John McCain and the religious right — a problematic relationship

By Robert Schlesinger

I’m starting to think Barack Obama will win comfortably.

Two data-points spur this line of thinking in my head: John McCain’s relations with evangelicals and his now-infamous green-screen speech from Tuesday last.

Today’s New York Times has a front-pager today on religious conservatives’ uncomfortable relationship with the presumptive GOP nominee, and Bob Novak covers the same ground in his column. I found this of particular interest in the Times:

To address this, Mr. McCain’s campaign has been ramping up its outreach to evangelicals over the last month, preparing a budget and a strategic plan for turning them out in 18 battleground states this fall.
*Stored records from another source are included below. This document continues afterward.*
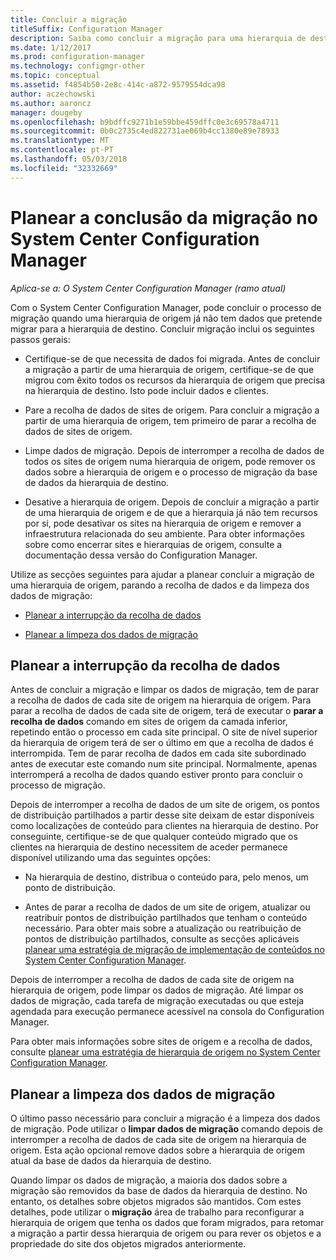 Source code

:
 ```yaml
---
title: Concluir a migração
titleSuffix: Configuration Manager
description: Saiba como concluir a migração para uma hierarquia de destino do System Center Configuration Manager depois de uma hierarquia de origem já não tem dados.
ms.date: 1/12/2017
ms.prod: configuration-manager
ms.technology: configmgr-other
ms.topic: conceptual
ms.assetid: f4854b50-2e8c-414c-a872-9579554dca98
author: aczechowski
ms.author: aaroncz
manager: dougeby
ms.openlocfilehash: b9bdffc9271b1e59bbe459dffc0e3c69578a4711
ms.sourcegitcommit: 0b0c2735c4ed822731ae069b4cc1380e89e78933
ms.translationtype: MT
ms.contentlocale: pt-PT
ms.lasthandoff: 05/03/2018
ms.locfileid: "32332669"
---
```

# <a name="plan-to-complete-migration-in-system-center-configuration-manager"></a>Planear a conclusão da migração no System Center Configuration Manager

*Aplica-se a: O System Center Configuration Manager (ramo atual)*

Com o System Center Configuration Manager, pode concluir o processo de migração quando uma hierarquia de origem já não tem dados que pretende migrar para a hierarquia de destino. Concluir migração inclui os seguintes passos gerais:  

-   Certifique-se de que necessita de dados foi migrada. Antes de concluir a migração a partir de uma hierarquia de origem, certifique-se de que migrou com êxito todos os recursos da hierarquia de origem que precisa na hierarquia de destino. Isto pode incluir dados e clientes.  

-   Pare a recolha de dados de sites de origem. Para concluir a migração a partir de uma hierarquia de origem, tem primeiro de parar a recolha de dados de sites de origem.  

-   Limpe dados de migração. Depois de interromper a recolha de dados de todos os sites de origem numa hierarquia de origem, pode remover os dados sobre a hierarquia de origem e o processo de migração da base de dados da hierarquia de destino.  

-   Desative a hierarquia de origem. Depois de concluir a migração a partir de uma hierarquia de origem e de que a hierarquia já não tem recursos por si, pode desativar os sites na hierarquia de origem e remover a infraestrutura relacionada do seu ambiente. Para obter informações sobre como encerrar sites e hierarquias de origem, consulte a documentação dessa versão do Configuration Manager.  

Utilize as secções seguintes para ajudar a planear concluir a migração de uma hierarquia de origem, parando a recolha de dados e da limpeza dos dados de migração:  

-   [Planear a interrupção da recolha de dados](#Plan_to_Stop_Data_Gath)  

-   [Planear a limpeza dos dados de migração](#Plan_to_clean_up)  

##  <a name="Plan_to_Stop_Data_Gath"></a> Planear a interrupção da recolha de dados  
 Antes de concluir a migração e limpar os dados de migração, tem de parar a recolha de dados de cada site de origem na hierarquia de origem. Para parar a recolha de dados de cada site de origem, terá de executar o **parar a recolha de dados** comando em sites de origem da camada inferior, repetindo então o processo em cada site principal. O site de nível superior da hierarquia de origem terá de ser o último em que a recolha de dados é interrompida. Tem de parar recolha de dados em cada site subordinado antes de executar este comando num site principal. Normalmente, apenas interromperá a recolha de dados quando estiver pronto para concluir o processo de migração.  

 Depois de interromper a recolha de dados de um site de origem, os pontos de distribuição partilhados a partir desse site deixam de estar disponíveis como localizações de conteúdo para clientes na hierarquia de destino. Por conseguinte, certifique-se de que qualquer conteúdo migrado que os clientes na hierarquia de destino necessitem de aceder permanece disponível utilizando uma das seguintes opções:  

-   Na hierarquia de destino, distribua o conteúdo para, pelo menos, um ponto de distribuição.  

-   Antes de parar a recolha de dados de um site de origem, atualizar ou reatribuir pontos de distribuição partilhados que tenham o conteúdo necessário. Para obter mais sobre a atualização ou reatribuição de pontos de distribuição partilhados, consulte as secções aplicáveis [planear uma estratégia de migração de implementação de conteúdos no System Center Configuration Manager](../../core/migration/planning-a-content-deployment-migration-strategy.md).  

Depois de interromper a recolha de dados de cada site de origem na hierarquia de origem, pode limpar os dados de migração. Até limpar os dados de migração, cada tarefa de migração executadas ou que esteja agendada para execução permanece acessível na consola do Configuration Manager.  

Para obter mais informações sobre sites de origem e a recolha de dados, consulte [planear uma estratégia de hierarquia de origem no System Center Configuration Manager](../../core/migration/planning-a-source-hierarchy-strategy.md).  

##  <a name="Plan_to_clean_up"></a> Planear a limpeza dos dados de migração  
 O último passo necessário para concluir a migração é a limpeza dos dados de migração. Pode utilizar o **limpar dados de migração** comando depois de interromper a recolha de dados de cada site de origem na hierarquia de origem. Esta ação opcional remove dados sobre a hierarquia de origem atual da base de dados da hierarquia de destino.  

 Quando limpar os dados de migração, a maioria dos dados sobre a migração são removidos da base de dados da hierarquia de destino. No entanto, os detalhes sobre objetos migrados são mantidos. Com estes detalhes, pode utilizar o **migração** área de trabalho para reconfigurar a hierarquia de origem que tenha os dados que foram migrados, para retomar a migração a partir dessa hierarquia de origem ou para rever os objetos e a propriedade do site dos objetos migrados anteriormente.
Mr. McCain’s outreach to Christian conservatives has been a quiet courting, reflecting a balancing act: his election hopes rely on drawing in the political middle and Democrats who might be turned off should he woo the religious right too heavily by, for instance, highlighting his anti-abortion position more on the campaign trail.

The emphasis there was mine. Typical GOP nominees have made their peace with the religious right by now. But McCain has taken a two steps forward (endorsed by John Hagee and Rod Parsley!), two steps back (repudiates and is unendorsed by John Hagee and Rod Parsley!). But more importantly: They’ve started stepping up the outreach in the last month? How long ago did he win the nomination? What has the McCain team been doing?

McCain and his campaign have spent the last few months somewhat out of the public eye, obscured by the never-ending Democratic primary contest. He should have spent that time fixing his standing with his party’s base, but he only stepped that up a month ago?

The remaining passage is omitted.